Don't get me wrong: I love the iPhone, and I've made a ton of money owning Apple shares for the last few years. But the reality is that the Android has come close enough to Apple's iOS mobile operating system that there is now no functional difference between the two. If Sprint/Softbank starts taking significant market share over the next two years -- which is about how long it will take, as people need to roll off their two-year contracts -- consumers will face the choice of buying a $200 Android vs. a $700 iPhone.
The end of subsidies means the end of Apple's margin structure. In order to remain competitive, the iPhone premium will need to shrink substantially. In three years, the iPhone at retail will probably sell for $300 to $400 at best. I could argue against this as an abstract investor -- but as a consumer living it in the store, the trend seems inevitable.
So here is the trade: long the new Sprint, and possibly short Verizon and AT&T. I say "possibly" because you are fighting a huge dividend payout, so you may be better off "avoiding" rather than shorting.
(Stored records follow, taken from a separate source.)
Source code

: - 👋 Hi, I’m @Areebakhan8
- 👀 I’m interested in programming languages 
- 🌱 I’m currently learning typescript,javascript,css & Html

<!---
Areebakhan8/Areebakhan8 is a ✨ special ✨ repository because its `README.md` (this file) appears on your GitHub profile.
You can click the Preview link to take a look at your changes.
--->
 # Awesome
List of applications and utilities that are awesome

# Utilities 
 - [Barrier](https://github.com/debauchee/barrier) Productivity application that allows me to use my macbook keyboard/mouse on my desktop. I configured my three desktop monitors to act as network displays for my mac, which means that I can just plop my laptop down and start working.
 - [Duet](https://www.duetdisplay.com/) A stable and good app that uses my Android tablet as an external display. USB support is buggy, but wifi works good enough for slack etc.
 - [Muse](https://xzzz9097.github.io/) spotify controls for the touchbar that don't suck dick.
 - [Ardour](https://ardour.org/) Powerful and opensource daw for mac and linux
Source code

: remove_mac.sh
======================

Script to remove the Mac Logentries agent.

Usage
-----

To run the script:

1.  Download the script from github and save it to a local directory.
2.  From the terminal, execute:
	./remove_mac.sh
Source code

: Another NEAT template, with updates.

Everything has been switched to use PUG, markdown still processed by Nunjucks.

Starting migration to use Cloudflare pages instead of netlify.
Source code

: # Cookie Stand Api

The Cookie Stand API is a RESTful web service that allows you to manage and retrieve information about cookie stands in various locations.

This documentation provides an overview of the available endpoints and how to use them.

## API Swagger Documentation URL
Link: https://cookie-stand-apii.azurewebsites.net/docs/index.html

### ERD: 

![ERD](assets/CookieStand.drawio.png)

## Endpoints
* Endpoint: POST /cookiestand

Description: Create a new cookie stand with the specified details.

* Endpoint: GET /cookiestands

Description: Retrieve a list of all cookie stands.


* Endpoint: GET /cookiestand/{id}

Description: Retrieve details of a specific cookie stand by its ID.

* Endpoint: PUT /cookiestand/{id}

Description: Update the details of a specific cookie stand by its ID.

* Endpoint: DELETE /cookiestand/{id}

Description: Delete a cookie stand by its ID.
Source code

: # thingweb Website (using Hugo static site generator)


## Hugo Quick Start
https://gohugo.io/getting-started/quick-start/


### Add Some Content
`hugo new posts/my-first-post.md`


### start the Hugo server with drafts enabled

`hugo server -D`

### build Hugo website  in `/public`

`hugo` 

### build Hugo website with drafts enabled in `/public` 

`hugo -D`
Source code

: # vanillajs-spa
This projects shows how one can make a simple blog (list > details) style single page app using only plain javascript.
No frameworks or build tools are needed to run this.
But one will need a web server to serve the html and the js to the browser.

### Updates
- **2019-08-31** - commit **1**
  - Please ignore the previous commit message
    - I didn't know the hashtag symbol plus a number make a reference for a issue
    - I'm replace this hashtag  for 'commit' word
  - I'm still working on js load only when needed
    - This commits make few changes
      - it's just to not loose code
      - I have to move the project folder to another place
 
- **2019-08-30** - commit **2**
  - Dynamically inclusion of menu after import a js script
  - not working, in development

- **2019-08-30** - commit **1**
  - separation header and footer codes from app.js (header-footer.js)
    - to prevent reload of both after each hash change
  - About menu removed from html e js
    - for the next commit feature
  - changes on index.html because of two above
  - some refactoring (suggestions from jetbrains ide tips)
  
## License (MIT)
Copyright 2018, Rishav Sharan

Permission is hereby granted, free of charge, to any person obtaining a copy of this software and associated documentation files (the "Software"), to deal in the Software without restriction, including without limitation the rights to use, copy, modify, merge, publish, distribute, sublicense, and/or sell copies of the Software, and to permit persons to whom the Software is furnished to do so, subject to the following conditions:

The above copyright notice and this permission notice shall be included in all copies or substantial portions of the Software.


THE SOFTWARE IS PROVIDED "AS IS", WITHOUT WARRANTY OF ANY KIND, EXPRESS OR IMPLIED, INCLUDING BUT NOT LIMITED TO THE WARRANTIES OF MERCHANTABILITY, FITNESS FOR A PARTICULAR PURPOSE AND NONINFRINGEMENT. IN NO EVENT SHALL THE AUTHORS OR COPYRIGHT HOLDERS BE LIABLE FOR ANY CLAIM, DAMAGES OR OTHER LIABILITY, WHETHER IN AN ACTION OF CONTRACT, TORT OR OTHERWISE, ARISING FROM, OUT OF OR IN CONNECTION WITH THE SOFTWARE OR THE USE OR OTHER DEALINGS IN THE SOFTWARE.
Secondarily, go long Google and short or at least avoid Apple. I do think the iPhone margin pressure will drive the stock down but, similar to my thoughts on Verizon and AT&T, I am still cautious here: Apple's computer business still has momentum, and the company may get additional growth in the television business with new products. Also, Apple shares are not overvalued; they are at a market multiple. For these reasons, Apple may be better to avoid than to short.
I have been long Apple for years, and at one time thought it had the chance to be the first company with $1 trillion in market capitalization. But, with Steve Jobs gone and the world changing in its most important market, the top may now be in.